A single number is the answer here: how many lines below include "rules"?

[[ Source data open ]]

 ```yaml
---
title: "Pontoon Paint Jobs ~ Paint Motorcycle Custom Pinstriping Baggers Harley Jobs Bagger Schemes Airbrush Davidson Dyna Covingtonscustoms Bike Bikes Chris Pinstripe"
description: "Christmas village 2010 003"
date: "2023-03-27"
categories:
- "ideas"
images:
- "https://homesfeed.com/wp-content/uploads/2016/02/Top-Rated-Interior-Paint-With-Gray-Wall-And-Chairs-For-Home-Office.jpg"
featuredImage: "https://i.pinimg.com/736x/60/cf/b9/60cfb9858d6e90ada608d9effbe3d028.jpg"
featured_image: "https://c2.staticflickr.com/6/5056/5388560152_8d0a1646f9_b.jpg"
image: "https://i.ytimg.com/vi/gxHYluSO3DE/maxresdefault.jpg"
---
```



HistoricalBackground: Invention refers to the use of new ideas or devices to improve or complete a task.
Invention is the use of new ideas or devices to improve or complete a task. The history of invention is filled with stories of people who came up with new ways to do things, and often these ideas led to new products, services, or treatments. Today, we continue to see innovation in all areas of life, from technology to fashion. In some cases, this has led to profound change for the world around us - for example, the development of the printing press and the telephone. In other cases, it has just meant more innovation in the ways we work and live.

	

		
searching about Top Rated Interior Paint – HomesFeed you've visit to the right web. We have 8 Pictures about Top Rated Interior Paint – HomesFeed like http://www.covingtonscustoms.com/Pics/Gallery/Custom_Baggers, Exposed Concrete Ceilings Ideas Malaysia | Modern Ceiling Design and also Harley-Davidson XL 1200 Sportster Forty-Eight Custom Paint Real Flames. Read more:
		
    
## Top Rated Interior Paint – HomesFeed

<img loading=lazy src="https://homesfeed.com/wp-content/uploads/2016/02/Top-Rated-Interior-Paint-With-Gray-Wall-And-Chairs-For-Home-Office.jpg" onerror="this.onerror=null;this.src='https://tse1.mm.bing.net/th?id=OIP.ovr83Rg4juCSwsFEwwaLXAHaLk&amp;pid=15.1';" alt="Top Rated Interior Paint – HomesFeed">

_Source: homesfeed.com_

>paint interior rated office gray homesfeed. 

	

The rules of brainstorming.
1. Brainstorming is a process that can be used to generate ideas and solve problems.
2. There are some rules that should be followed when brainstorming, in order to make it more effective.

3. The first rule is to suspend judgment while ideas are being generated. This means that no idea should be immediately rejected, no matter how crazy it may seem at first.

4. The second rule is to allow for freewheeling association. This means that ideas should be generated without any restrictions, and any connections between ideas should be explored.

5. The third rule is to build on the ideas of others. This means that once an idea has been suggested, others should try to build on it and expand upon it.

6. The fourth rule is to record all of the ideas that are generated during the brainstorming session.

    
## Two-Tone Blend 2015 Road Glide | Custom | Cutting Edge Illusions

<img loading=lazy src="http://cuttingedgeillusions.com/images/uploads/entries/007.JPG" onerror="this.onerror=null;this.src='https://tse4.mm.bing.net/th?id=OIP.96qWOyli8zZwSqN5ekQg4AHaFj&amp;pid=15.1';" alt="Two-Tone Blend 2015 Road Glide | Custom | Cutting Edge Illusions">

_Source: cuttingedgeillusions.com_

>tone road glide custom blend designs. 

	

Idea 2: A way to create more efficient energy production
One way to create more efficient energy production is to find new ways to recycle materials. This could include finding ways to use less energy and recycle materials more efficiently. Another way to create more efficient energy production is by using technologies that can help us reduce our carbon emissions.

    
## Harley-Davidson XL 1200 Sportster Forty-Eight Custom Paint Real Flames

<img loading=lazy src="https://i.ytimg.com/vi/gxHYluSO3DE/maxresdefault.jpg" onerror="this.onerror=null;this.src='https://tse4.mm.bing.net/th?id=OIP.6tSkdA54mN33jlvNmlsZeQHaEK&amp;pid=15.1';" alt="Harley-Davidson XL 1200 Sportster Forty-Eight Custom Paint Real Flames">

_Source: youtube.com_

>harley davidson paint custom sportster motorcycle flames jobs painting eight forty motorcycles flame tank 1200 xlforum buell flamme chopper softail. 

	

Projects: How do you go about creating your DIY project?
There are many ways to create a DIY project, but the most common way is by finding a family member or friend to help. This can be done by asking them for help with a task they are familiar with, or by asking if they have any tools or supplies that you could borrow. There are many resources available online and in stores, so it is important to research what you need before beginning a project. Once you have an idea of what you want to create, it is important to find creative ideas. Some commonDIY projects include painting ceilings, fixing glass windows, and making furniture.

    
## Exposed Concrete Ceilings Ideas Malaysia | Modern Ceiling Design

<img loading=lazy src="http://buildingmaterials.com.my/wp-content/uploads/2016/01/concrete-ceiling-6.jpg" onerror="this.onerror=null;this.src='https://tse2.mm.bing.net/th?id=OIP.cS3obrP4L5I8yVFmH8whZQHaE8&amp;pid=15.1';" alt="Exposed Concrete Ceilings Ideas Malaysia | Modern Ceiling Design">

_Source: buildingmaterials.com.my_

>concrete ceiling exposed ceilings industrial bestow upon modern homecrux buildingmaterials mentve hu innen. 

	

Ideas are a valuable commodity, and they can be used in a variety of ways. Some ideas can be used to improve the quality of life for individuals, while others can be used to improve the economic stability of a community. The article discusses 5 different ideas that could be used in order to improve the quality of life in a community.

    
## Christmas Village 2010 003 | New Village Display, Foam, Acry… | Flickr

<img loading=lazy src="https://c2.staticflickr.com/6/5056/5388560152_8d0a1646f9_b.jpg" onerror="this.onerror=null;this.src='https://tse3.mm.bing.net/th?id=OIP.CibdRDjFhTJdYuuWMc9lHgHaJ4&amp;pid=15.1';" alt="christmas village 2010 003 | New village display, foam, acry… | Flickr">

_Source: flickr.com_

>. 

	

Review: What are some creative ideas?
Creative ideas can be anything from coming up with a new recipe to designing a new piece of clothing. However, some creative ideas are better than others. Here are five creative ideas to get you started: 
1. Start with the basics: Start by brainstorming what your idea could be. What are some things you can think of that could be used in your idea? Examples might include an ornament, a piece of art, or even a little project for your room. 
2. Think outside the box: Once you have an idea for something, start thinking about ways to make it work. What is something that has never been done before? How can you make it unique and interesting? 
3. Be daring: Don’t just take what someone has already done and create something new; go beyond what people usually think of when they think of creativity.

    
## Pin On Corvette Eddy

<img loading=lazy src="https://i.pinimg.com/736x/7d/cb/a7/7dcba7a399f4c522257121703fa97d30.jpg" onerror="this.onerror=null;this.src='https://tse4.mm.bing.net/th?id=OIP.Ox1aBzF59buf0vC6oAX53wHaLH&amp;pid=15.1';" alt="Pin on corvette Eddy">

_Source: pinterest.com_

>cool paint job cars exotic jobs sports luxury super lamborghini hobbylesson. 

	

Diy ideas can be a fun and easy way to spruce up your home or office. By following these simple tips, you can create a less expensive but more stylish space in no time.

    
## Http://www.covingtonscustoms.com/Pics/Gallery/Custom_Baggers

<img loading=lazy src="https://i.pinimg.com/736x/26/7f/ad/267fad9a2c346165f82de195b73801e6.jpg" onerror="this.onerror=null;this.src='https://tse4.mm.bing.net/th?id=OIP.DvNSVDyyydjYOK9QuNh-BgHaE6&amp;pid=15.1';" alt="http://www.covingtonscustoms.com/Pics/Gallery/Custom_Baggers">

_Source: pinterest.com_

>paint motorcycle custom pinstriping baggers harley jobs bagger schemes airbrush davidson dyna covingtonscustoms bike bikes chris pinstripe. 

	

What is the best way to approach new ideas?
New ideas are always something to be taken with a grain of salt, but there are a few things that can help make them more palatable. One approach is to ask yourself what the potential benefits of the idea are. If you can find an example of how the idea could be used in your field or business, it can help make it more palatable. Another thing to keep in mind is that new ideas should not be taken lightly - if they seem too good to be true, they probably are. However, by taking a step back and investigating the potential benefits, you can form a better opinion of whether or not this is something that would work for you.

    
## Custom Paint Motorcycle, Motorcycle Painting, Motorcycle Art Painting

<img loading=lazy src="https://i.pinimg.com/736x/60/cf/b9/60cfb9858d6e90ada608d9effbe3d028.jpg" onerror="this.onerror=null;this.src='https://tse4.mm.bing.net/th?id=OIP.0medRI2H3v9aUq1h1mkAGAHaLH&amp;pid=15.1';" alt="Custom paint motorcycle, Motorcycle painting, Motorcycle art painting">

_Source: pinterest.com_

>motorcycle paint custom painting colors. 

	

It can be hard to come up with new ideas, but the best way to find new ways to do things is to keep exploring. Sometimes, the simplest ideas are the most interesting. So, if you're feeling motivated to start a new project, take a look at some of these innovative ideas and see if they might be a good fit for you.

[[ Source data closed ]]

Solution
2